FX traders managed to push the Kiwi dollar up last week, and the pair has seen another round of buying, but looking at the bigger picture, the picture looks a bit on the weak side for the short term.
Notice on the attached chart the divergence of the MACD, as the last high of the indicator is higher than the recent one. Since the highs are not matching up with the highs of price, often this is a leading indicator of a pullback coming. FX traders around the world use divergence as a possible indication of what could be coming. It should be noted though, that divergence is a secondary indicator, not a primary one.
Of other note to FX traders will be the long wick that is forming with the day’s candle. This shows that exhaustion might be setting in for the pair, and that a pullback is needed.

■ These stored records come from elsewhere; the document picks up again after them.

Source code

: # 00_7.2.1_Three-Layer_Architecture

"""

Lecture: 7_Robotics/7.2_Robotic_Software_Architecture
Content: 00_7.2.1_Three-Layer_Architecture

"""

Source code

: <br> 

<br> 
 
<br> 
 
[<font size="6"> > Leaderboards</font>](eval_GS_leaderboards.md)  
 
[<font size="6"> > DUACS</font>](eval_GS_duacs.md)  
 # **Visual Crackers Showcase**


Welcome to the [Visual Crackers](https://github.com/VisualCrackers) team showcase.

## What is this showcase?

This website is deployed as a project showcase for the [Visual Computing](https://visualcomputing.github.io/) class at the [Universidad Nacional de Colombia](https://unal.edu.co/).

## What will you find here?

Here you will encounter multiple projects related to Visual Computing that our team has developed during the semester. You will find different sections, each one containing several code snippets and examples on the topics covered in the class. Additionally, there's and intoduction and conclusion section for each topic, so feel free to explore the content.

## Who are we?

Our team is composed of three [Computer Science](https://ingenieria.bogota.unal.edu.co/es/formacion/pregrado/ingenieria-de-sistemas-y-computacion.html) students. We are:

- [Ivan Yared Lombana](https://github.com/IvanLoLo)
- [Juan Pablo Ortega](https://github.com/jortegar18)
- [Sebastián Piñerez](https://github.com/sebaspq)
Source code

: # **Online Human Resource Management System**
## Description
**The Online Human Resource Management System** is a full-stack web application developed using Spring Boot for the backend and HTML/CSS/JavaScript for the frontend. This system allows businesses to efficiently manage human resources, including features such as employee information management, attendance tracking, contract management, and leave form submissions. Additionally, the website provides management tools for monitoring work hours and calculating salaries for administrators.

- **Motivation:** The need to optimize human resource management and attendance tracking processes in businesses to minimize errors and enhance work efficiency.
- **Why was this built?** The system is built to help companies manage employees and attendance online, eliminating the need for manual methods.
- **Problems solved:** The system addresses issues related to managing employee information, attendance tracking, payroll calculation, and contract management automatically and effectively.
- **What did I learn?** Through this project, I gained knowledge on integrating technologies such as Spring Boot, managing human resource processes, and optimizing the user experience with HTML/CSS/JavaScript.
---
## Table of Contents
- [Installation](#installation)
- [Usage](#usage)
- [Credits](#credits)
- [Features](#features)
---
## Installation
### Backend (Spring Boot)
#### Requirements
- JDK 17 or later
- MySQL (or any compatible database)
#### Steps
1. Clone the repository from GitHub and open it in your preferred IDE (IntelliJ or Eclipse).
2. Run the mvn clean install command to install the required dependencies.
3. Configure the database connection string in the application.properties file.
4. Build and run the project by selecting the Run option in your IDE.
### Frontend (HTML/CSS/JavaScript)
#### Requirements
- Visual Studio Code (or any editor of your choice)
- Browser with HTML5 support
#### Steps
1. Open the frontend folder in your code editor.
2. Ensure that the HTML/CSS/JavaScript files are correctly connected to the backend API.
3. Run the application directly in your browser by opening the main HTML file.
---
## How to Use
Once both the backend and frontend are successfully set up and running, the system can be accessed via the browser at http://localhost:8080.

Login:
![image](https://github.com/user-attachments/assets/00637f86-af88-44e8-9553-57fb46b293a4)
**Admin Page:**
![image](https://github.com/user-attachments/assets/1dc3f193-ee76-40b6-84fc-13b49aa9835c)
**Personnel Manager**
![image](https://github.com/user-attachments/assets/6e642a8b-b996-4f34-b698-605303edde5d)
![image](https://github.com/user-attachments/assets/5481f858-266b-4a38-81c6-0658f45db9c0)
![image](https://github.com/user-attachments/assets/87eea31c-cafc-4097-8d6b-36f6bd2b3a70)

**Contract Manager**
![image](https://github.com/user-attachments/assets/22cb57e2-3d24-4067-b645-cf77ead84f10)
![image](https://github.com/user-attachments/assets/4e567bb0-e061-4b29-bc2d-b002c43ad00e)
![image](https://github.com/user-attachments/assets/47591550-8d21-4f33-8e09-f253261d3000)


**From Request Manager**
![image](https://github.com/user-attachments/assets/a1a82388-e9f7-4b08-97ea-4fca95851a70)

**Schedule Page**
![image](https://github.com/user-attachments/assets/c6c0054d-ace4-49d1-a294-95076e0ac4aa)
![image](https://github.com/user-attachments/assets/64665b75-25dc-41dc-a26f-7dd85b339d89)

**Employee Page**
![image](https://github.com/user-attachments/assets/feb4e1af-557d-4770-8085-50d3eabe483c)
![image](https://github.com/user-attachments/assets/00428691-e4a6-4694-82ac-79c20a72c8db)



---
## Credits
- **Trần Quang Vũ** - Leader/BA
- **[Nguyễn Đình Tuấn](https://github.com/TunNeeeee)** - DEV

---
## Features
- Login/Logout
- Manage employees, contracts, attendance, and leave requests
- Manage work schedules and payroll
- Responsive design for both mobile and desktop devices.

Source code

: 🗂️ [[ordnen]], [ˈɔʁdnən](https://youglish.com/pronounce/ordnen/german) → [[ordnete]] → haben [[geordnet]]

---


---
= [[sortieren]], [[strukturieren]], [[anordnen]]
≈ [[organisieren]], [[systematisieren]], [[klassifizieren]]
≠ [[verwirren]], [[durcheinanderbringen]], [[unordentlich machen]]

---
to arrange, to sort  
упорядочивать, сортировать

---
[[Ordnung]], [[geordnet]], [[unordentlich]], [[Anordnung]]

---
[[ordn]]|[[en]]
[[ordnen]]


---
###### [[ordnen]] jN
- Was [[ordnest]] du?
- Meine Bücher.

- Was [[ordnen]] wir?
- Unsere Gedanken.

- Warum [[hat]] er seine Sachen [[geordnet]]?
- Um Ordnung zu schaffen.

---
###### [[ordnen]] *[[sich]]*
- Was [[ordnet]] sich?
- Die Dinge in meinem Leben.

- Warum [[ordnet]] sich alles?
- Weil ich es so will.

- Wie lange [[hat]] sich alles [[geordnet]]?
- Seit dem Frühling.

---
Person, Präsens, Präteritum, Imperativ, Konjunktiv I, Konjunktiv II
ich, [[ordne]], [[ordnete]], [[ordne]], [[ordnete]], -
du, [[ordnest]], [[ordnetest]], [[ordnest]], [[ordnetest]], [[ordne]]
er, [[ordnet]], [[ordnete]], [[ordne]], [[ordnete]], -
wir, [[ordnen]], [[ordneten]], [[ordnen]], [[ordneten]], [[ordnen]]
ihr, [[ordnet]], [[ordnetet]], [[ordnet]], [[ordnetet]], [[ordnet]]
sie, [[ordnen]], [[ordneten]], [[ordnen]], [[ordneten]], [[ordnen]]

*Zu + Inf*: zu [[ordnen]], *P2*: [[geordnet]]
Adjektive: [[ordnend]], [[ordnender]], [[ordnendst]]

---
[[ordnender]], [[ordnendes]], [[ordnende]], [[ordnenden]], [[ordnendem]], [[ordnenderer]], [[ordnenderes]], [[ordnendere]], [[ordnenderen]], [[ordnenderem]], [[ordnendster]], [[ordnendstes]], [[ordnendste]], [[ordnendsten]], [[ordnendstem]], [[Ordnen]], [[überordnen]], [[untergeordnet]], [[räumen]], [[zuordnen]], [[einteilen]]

A catalyst for that pullback could be coming at 21:45 GMT, as the Kiwis announce their unemployment number for the third quarter. While it is expected to come in at a change of 0.5%, and an unemployment rate of 6.7%, any number higher could be enough to push this pair into the direction suspected by the technical analysis. On the other hand, a lower number could push the pair higher into the consolidation zone. With so many announcements coming over the next few days, this one might be overlooked a bit however.
The Kiwi has been playing second fiddle to the Aussie for quite some time now, and this chart doesn’t do much to suggest that the pattern of the antipodeans will change anytime soon. The Kiwi simply won’t outdo its Australian cousin.